Copy out all the lines of the data that hold the word "template".

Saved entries
+++++

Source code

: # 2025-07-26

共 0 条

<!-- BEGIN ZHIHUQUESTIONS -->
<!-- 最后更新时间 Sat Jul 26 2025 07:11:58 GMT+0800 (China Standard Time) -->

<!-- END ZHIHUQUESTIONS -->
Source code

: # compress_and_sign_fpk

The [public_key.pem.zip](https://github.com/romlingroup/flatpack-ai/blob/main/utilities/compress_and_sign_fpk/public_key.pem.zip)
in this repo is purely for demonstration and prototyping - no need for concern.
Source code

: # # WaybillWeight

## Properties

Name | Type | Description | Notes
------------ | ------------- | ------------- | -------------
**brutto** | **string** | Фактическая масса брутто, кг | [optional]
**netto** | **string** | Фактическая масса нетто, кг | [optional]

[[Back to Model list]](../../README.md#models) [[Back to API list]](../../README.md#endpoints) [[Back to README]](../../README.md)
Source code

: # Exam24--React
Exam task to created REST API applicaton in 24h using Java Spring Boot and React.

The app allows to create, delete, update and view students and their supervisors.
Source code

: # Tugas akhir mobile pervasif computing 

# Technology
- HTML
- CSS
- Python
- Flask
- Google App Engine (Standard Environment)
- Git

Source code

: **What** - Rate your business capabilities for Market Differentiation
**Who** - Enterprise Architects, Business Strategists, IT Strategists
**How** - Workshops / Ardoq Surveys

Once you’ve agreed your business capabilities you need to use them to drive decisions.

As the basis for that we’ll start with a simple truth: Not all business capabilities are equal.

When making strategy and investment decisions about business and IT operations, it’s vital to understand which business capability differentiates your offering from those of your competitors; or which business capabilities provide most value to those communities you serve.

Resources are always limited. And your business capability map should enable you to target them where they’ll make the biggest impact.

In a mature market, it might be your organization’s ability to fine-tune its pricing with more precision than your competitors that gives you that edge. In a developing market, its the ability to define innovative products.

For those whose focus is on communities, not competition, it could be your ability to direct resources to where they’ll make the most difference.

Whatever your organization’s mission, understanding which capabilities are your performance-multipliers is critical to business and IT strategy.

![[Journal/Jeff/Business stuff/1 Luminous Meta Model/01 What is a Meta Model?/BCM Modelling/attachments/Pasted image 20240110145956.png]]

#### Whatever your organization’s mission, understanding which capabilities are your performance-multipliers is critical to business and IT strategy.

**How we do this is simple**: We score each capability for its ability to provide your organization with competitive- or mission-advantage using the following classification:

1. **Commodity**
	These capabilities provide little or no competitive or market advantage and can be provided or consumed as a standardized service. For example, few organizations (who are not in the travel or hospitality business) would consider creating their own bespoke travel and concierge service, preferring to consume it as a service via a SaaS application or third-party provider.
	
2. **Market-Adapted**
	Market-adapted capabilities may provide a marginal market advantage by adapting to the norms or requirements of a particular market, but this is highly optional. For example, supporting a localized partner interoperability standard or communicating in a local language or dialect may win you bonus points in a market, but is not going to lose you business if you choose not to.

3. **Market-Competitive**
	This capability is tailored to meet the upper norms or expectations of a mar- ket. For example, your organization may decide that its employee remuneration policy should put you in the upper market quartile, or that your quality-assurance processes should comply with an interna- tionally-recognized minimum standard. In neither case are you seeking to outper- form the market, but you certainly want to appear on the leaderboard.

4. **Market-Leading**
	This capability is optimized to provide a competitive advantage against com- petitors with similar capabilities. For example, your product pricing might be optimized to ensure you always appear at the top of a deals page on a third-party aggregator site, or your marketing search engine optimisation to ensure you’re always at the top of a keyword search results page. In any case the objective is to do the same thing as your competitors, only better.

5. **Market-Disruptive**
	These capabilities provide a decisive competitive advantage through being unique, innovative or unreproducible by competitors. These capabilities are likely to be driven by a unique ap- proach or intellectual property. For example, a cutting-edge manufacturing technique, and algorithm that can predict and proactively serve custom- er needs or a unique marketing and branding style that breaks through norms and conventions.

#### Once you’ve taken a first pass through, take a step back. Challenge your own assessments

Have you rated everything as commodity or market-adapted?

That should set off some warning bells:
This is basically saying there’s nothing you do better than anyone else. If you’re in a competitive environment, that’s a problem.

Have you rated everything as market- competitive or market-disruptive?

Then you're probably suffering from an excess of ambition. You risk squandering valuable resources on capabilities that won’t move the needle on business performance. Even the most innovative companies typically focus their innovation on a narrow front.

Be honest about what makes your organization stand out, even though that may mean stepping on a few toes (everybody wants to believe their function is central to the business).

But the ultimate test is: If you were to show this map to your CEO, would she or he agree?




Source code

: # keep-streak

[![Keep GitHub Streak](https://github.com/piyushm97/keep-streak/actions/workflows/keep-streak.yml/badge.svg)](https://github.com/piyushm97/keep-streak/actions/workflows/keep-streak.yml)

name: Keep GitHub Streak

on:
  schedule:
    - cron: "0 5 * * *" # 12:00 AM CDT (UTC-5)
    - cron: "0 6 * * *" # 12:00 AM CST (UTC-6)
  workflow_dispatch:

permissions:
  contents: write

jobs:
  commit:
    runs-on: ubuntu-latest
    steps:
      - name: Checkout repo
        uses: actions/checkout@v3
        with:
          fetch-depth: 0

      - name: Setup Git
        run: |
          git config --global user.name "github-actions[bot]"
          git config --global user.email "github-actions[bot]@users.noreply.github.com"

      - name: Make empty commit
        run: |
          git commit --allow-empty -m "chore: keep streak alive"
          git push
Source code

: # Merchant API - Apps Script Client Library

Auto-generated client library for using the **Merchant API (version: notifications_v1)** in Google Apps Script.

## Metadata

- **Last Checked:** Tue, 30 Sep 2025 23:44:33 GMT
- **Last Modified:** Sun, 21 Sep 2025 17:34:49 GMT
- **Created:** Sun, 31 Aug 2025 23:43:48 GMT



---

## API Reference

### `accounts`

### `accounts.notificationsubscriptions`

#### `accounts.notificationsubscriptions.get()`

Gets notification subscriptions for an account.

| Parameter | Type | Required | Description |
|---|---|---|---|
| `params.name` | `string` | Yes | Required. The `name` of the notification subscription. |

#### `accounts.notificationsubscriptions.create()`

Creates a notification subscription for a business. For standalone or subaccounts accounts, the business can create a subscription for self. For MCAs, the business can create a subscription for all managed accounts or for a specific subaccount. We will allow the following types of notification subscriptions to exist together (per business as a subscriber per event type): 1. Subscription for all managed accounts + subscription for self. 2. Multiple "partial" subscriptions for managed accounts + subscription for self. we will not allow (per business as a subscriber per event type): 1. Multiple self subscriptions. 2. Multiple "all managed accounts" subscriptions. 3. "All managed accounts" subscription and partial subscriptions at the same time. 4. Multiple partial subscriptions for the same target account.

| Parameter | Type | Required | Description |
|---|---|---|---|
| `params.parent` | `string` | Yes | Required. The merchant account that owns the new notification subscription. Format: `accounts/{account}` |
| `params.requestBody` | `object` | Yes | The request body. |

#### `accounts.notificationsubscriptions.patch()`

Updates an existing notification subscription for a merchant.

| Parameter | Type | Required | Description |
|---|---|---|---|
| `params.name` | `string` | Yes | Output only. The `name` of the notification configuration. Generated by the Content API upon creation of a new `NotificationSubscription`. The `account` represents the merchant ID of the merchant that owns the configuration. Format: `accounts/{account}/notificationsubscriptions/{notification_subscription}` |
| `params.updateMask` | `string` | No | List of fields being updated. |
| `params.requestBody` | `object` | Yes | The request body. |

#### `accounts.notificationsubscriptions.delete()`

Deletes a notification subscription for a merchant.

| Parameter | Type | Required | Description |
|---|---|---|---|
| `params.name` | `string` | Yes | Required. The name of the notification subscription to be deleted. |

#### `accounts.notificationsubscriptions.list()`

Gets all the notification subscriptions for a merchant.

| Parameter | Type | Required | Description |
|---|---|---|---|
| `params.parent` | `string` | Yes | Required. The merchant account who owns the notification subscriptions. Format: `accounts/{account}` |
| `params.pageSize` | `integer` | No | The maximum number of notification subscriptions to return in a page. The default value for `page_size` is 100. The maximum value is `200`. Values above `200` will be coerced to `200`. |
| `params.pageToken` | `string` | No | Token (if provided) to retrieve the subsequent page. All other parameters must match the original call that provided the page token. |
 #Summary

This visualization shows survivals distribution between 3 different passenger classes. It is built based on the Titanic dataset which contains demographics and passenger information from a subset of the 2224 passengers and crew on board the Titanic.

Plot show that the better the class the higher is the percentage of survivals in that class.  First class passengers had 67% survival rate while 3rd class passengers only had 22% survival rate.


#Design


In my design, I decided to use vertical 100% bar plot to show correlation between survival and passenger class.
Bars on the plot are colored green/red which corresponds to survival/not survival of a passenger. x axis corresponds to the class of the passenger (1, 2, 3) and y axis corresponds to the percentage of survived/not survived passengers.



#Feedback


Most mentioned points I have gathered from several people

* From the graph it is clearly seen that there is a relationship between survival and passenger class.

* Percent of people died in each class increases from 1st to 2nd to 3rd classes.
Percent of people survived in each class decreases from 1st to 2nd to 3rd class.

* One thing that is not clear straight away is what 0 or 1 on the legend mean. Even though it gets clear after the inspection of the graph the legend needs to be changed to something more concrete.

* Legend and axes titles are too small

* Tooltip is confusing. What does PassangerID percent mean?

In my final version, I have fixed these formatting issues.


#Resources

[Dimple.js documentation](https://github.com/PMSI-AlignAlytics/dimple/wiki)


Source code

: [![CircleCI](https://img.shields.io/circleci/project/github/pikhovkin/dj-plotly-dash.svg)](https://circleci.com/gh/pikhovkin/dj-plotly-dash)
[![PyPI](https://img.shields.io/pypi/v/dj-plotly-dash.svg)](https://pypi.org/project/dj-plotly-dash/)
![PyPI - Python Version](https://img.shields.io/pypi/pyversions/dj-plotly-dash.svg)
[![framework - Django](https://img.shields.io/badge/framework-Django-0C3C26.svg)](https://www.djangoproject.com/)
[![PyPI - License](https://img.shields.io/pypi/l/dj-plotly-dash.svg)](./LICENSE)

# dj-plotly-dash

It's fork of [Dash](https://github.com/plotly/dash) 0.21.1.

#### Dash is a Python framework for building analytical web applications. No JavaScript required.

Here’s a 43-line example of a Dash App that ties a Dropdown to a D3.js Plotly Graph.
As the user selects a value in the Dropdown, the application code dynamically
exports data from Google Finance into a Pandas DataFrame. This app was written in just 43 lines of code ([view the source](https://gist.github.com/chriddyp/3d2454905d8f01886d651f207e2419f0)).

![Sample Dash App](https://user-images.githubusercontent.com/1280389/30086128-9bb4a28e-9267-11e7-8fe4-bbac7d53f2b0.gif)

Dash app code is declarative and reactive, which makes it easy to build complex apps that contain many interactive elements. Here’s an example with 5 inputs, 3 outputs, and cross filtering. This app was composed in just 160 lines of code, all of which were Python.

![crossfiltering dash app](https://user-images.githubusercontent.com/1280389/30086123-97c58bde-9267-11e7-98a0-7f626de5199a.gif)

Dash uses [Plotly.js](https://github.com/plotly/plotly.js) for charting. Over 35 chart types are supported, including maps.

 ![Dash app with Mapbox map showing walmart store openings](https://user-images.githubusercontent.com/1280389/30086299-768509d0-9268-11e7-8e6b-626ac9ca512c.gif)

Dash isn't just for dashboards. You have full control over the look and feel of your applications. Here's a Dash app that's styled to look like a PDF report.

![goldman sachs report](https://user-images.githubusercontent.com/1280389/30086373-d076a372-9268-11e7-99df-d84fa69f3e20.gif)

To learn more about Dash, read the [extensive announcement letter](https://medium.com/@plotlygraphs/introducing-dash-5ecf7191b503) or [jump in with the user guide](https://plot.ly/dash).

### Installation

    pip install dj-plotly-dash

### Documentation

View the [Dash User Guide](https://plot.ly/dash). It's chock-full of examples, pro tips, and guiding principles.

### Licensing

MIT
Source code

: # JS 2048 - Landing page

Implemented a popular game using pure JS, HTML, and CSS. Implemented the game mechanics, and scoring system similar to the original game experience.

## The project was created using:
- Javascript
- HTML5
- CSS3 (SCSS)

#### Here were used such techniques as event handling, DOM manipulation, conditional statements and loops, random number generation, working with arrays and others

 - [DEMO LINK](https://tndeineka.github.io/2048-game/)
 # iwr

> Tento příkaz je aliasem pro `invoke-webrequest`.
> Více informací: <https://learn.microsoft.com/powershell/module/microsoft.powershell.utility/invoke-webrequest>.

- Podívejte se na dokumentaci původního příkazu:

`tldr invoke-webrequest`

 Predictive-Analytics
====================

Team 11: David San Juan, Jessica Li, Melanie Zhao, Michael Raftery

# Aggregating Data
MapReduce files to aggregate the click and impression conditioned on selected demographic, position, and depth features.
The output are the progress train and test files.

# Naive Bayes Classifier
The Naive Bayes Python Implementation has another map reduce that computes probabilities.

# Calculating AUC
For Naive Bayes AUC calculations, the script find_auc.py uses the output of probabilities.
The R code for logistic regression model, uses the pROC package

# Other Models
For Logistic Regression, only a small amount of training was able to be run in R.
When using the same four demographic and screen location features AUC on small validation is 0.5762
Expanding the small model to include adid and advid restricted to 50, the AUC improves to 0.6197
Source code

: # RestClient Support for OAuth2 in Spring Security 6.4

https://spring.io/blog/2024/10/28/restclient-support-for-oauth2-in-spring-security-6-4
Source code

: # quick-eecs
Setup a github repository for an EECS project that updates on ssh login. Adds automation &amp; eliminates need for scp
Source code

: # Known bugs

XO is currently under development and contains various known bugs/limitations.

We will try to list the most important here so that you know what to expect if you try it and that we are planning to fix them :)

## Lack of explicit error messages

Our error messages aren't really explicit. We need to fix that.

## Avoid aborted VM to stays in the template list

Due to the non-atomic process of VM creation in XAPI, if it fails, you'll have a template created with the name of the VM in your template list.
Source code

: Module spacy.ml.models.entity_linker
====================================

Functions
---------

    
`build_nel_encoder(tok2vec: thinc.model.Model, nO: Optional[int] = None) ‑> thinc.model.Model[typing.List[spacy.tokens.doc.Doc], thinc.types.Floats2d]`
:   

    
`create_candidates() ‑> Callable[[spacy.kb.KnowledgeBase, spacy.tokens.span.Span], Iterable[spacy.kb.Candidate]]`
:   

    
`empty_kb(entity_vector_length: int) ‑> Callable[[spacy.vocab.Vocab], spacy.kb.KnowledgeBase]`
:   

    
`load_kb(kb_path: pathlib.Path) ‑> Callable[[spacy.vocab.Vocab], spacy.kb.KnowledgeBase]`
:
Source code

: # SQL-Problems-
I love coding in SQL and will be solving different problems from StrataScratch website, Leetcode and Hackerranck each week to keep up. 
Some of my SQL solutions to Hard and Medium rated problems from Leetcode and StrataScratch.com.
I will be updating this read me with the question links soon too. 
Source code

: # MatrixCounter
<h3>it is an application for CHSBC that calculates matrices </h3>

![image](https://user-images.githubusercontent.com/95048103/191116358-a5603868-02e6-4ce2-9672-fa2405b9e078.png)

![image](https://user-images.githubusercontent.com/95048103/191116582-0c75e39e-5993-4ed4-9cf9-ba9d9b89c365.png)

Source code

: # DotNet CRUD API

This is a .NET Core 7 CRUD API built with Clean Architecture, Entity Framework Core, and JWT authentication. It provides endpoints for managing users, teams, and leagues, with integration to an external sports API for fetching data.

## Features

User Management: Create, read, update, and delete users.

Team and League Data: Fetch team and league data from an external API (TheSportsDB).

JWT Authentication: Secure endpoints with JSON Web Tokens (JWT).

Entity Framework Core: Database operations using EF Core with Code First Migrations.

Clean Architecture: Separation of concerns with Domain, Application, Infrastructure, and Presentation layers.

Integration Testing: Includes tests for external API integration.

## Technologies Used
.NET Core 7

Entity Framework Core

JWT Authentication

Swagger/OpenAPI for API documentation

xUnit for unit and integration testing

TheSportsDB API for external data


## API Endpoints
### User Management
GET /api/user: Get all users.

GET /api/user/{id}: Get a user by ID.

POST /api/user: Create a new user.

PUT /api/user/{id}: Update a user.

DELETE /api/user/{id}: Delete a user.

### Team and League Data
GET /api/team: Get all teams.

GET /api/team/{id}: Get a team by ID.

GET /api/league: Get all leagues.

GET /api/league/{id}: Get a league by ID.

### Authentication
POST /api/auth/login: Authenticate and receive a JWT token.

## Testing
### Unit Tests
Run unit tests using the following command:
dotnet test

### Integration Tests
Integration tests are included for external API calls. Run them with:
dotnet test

+++++

- _Expected output_
## Avoid aborted VM to stays in the template list
Due to the non-atomic process of VM creation in XAPI, if it fails, you'll have a template created with the name of the VM in your template list.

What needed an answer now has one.